--- MATERIAL PROVIDED Enclosed Below ---

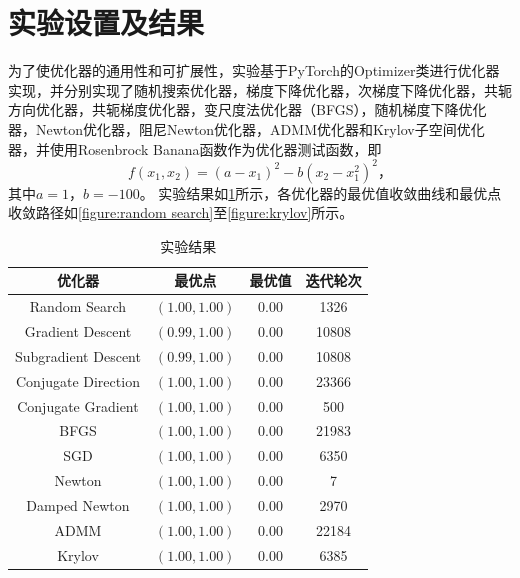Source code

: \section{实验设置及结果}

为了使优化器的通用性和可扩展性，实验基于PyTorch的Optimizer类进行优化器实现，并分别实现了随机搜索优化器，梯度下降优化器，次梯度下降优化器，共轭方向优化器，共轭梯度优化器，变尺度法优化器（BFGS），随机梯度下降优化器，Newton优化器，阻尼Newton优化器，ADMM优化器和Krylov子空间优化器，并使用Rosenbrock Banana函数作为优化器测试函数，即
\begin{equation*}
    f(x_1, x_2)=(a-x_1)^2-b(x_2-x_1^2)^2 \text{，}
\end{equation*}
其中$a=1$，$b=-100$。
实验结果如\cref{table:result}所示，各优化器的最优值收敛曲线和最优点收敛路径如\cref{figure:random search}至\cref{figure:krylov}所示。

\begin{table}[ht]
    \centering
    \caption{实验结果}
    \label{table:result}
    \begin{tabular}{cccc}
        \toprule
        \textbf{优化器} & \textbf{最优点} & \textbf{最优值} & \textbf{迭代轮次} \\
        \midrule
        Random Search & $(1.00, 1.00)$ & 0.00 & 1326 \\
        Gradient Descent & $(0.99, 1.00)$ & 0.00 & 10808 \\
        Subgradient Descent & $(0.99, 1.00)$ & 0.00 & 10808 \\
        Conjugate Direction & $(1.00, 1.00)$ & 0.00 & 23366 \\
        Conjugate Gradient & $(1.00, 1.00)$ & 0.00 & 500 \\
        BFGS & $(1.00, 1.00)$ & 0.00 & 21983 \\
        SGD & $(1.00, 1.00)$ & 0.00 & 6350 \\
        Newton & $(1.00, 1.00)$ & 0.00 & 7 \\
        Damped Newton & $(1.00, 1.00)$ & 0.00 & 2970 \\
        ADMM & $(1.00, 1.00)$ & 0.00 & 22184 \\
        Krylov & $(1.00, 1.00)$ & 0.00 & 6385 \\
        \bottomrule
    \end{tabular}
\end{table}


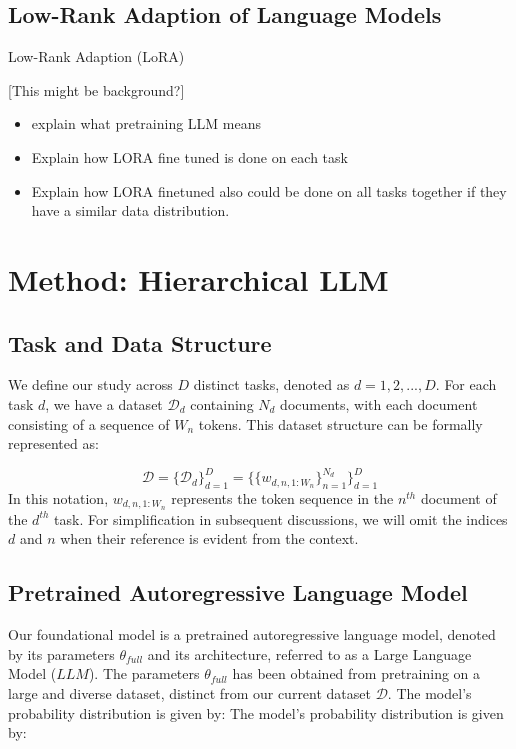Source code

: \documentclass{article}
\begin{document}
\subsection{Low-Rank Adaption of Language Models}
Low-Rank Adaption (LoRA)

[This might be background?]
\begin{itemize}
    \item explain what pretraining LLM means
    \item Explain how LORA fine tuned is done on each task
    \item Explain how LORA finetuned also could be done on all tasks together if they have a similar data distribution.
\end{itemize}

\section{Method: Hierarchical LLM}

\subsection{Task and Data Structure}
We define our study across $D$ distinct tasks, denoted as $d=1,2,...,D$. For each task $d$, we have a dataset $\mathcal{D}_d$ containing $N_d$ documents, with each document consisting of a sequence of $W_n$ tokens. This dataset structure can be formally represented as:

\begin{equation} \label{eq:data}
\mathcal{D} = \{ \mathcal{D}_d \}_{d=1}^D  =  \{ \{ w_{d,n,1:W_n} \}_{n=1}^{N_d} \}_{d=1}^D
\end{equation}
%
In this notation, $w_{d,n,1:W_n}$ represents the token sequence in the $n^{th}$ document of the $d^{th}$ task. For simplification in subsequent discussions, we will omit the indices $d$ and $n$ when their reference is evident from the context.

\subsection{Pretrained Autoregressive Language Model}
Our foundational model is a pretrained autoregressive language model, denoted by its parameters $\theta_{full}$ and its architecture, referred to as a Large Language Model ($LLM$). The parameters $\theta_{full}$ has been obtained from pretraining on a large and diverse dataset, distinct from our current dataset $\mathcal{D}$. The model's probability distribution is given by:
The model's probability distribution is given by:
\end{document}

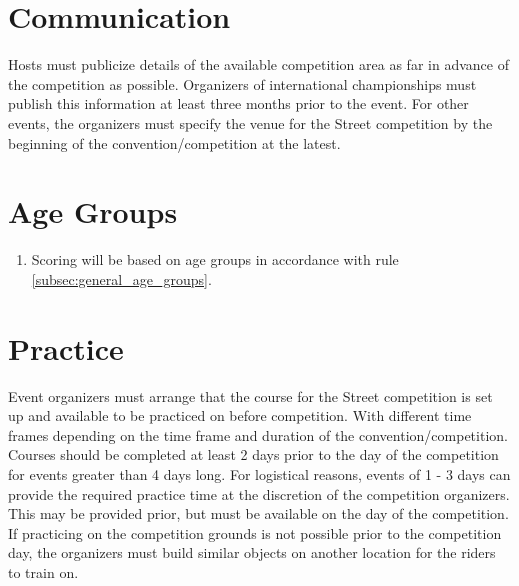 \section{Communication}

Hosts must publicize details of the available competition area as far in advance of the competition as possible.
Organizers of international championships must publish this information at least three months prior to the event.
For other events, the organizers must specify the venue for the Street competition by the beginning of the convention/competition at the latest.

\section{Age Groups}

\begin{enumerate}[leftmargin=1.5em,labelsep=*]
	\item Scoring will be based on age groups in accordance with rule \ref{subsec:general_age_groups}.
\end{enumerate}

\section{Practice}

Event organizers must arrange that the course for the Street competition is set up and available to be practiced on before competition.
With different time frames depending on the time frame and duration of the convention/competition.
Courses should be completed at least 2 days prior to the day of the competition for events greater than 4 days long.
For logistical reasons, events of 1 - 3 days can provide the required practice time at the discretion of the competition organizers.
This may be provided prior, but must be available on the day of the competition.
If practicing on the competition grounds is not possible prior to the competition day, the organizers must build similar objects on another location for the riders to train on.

--- End of Enclosed MATERIAL PROVIDED ---

REQUIREMENT :: Your answer should be the lines from the opening of the records through the line with "其中$a=1$，$b=-100$。", both ends retyped exactly and pictures left out.

TASK OUTPUT ::
Source code

: \section{实验设置及结果}

为了使优化器的通用性和可扩展性，实验基于PyTorch的Optimizer类进行优化器实现，并分别实现了随机搜索优化器，梯度下降优化器，次梯度下降优化器，共轭方向优化器，共轭梯度优化器，变尺度法优化器（BFGS），随机梯度下降优化器，Newton优化器，阻尼Newton优化器，ADMM优化器和Krylov子空间优化器，并使用Rosenbrock Banana函数作为优化器测试函数，即
\begin{equation*}
    f(x_1, x_2)=(a-x_1)^2-b(x_2-x_1^2)^2 \text{，}
\end{equation*}
其中$a=1$，$b=-100$。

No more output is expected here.